→ EXERCISE DETAILS
Go over these records and count the lines with the string "stateless" in them; the count is all that should be returned.

→ RECORDS PROVIDED
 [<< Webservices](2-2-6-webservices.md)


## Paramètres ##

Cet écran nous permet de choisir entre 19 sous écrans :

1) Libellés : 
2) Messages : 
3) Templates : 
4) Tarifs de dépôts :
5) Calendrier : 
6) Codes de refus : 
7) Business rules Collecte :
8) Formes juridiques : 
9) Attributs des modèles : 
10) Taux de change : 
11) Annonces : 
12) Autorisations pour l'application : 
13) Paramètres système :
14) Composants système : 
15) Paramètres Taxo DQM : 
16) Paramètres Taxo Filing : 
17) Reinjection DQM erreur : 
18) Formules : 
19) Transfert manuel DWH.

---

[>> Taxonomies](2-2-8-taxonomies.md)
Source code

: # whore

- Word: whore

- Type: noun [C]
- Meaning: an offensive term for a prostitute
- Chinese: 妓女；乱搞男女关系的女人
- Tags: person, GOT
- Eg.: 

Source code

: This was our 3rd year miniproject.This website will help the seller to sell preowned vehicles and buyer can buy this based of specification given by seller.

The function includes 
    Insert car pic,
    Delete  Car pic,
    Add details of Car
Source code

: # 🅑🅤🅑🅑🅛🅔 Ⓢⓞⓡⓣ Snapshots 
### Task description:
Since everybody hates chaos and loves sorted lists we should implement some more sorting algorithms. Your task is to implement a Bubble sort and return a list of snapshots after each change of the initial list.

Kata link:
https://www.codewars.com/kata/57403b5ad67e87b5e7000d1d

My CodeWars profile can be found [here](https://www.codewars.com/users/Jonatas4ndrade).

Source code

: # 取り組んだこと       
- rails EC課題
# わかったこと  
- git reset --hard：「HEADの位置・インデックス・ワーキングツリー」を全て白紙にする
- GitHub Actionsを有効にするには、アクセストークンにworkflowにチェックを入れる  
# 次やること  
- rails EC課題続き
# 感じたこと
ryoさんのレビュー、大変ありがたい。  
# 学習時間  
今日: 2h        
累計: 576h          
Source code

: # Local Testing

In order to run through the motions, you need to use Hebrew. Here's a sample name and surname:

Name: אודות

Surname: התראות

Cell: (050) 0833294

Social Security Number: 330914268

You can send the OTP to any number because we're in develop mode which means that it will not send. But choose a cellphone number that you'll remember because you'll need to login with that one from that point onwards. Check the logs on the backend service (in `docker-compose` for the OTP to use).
---
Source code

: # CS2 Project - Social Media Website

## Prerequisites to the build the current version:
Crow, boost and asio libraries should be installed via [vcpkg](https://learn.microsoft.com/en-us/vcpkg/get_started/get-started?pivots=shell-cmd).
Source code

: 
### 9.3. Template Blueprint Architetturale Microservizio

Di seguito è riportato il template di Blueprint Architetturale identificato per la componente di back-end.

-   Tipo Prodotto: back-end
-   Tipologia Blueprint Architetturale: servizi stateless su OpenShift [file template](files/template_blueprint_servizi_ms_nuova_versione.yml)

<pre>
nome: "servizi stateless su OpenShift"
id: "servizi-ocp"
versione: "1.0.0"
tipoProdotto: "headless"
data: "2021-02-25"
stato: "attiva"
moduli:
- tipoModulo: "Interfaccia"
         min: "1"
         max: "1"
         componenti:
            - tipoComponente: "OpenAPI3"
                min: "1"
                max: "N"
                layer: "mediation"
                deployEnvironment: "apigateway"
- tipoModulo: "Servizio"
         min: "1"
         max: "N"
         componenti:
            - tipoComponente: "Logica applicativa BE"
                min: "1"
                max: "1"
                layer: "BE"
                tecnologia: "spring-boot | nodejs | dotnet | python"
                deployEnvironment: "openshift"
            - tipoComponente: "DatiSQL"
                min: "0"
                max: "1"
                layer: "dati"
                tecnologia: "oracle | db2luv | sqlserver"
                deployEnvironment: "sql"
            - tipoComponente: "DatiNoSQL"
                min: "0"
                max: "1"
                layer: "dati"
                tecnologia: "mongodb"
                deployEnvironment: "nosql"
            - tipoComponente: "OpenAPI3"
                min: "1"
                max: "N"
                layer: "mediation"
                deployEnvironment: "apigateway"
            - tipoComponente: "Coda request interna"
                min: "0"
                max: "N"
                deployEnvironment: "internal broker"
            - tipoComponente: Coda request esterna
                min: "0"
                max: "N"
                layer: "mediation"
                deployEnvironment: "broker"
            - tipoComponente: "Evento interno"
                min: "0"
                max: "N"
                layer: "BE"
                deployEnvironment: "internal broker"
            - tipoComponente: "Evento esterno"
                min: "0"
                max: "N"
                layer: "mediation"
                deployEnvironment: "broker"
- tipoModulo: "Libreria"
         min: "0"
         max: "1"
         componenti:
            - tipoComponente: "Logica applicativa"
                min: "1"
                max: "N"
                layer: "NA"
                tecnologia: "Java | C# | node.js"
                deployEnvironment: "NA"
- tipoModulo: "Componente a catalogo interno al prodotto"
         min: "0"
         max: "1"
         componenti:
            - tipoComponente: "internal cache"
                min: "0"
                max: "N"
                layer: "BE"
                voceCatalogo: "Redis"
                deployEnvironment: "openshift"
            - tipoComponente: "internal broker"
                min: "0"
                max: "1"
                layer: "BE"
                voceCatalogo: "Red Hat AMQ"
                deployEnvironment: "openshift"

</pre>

→ EXPECTED ANSWER
2